Multiple Testing - Evaluatio Documenation

Correction is required when multiple tests are conducted on the same dataset to answer a single research question, for example, pairwise comparisons between $k$ models. It is generally not required when the same analysis is applied independently to multiple datasets or models as separate research questions, though conventions vary.

The reason is that the family-wise error rate (FWER) increases as the number of hypotheses increases.
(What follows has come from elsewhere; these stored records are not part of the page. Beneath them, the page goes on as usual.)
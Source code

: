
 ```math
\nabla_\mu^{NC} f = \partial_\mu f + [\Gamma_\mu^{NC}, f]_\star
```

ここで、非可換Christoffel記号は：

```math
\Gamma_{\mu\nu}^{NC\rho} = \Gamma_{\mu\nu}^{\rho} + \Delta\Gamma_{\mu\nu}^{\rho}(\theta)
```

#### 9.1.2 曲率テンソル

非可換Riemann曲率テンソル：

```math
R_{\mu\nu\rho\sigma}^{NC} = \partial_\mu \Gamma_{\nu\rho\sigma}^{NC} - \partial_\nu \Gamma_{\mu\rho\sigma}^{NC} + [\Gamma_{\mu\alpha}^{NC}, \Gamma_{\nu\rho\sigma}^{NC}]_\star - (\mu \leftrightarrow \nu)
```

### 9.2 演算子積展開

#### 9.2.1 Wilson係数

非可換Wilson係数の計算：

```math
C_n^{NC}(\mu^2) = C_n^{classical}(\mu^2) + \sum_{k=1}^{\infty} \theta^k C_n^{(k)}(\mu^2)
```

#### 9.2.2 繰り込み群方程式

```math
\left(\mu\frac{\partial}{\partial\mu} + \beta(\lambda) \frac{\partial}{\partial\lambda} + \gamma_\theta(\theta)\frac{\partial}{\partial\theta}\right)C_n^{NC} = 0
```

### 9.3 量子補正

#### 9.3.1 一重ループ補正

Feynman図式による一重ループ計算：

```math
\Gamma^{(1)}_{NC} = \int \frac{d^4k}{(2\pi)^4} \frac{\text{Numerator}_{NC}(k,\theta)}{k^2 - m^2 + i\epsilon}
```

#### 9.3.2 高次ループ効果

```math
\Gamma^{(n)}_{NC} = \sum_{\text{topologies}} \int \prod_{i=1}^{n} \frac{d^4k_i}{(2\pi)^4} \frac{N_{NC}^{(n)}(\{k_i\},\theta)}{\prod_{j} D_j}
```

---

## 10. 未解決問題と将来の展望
The good way to think of it is as the number comparisons we make the more likely we are to get a false positive.

Assuming that you want an overall $\alpha=0.05$ and you have $m=6$ hypotheses, the formula for the FWER is:

$FWER=1-(1-\alpha)^m=1-(1-0.05)^6\approx34\%$ , rather than the desired 5%.

There are multiple ways of correcting for the increased family-wise error. In this article we will discuss the two most common ones. Note that in always all circumstances Holm-Bonferroni is preferred over regular Bonferroni correction.

Methods¶

Bonferroni correction¶

Bonferroni correction is an incredibly straightforward and easy way to correct for the multiple comparisons problem. Assuming that we have $m$ hypotheses we want to test (e.g. comparing 5 different dialect groups), we test each individual hypothesis at a significance level of $\alpha/m$ .

For example, if we are testing $m = 5$ hypotheses with a desired $\alpha =0.05$ , we would test each hypothesis at $\alpha=0.05/m = 0.01$ .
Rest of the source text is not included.